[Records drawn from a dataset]
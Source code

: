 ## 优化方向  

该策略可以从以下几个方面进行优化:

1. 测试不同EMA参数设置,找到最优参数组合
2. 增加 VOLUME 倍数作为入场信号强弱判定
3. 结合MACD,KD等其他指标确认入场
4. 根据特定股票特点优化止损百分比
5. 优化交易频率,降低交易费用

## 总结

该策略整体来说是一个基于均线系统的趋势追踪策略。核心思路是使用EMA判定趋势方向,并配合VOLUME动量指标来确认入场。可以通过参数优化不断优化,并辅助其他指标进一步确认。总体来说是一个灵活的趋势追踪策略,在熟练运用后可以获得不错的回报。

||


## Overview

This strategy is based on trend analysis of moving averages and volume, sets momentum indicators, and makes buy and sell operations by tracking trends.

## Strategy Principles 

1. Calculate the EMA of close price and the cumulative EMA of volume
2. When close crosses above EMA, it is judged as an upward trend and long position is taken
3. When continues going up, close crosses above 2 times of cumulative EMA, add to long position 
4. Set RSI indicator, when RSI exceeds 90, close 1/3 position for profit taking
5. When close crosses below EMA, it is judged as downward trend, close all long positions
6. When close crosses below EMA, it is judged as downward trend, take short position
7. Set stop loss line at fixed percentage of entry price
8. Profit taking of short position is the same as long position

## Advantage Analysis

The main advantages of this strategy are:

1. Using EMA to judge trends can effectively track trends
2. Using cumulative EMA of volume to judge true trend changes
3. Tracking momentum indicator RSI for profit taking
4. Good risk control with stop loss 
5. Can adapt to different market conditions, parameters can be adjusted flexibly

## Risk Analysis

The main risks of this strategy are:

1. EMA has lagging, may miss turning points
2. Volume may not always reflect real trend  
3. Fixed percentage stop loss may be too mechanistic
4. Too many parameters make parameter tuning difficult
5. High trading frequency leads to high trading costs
* * *
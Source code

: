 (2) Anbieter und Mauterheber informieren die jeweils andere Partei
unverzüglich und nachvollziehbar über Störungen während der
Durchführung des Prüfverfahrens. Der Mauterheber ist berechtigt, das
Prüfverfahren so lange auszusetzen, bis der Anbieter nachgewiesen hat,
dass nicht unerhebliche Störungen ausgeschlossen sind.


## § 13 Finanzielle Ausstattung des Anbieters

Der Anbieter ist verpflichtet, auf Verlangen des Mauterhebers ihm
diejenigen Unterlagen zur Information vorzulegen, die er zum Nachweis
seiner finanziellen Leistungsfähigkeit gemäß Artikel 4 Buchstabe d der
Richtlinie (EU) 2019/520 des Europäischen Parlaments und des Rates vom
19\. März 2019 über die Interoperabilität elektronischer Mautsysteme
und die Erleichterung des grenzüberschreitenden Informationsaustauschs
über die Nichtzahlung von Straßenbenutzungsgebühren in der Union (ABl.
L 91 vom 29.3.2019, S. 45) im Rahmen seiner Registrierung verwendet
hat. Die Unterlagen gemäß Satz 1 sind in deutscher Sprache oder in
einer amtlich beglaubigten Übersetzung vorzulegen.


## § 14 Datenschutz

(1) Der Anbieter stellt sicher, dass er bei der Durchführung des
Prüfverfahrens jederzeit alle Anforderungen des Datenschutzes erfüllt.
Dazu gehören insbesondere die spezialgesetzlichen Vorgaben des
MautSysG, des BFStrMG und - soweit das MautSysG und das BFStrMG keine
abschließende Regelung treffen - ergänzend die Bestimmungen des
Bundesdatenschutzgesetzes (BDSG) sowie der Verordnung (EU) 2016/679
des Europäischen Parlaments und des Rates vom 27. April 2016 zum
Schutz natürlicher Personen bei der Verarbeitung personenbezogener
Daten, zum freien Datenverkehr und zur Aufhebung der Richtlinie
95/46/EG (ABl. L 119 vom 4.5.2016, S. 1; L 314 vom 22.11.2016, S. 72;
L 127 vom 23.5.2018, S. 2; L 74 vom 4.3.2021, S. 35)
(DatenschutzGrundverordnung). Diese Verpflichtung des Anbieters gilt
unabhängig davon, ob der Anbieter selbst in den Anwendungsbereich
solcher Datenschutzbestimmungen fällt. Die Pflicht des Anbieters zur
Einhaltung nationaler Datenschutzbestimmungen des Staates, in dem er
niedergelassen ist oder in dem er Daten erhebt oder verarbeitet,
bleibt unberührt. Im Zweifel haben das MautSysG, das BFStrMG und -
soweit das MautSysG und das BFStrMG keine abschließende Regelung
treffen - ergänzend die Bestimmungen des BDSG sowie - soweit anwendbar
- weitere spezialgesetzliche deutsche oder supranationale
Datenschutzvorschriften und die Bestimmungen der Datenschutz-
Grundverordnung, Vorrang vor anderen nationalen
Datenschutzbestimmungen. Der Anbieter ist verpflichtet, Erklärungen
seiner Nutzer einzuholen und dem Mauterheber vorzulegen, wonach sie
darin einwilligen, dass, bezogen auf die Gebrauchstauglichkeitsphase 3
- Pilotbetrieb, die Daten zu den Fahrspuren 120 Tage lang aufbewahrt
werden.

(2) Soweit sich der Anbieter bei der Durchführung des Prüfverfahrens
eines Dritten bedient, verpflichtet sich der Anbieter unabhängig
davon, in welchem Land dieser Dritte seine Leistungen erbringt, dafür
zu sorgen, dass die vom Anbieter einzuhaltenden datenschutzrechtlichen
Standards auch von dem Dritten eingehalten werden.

| What you need to do |
Whenever a line in the records above contains the string "Regelung", copy that line.

| Answer space |
abschließende Regelung treffen - ergänzend die Bestimmungen des
soweit das MautSysG und das BFStrMG keine abschließende Regelung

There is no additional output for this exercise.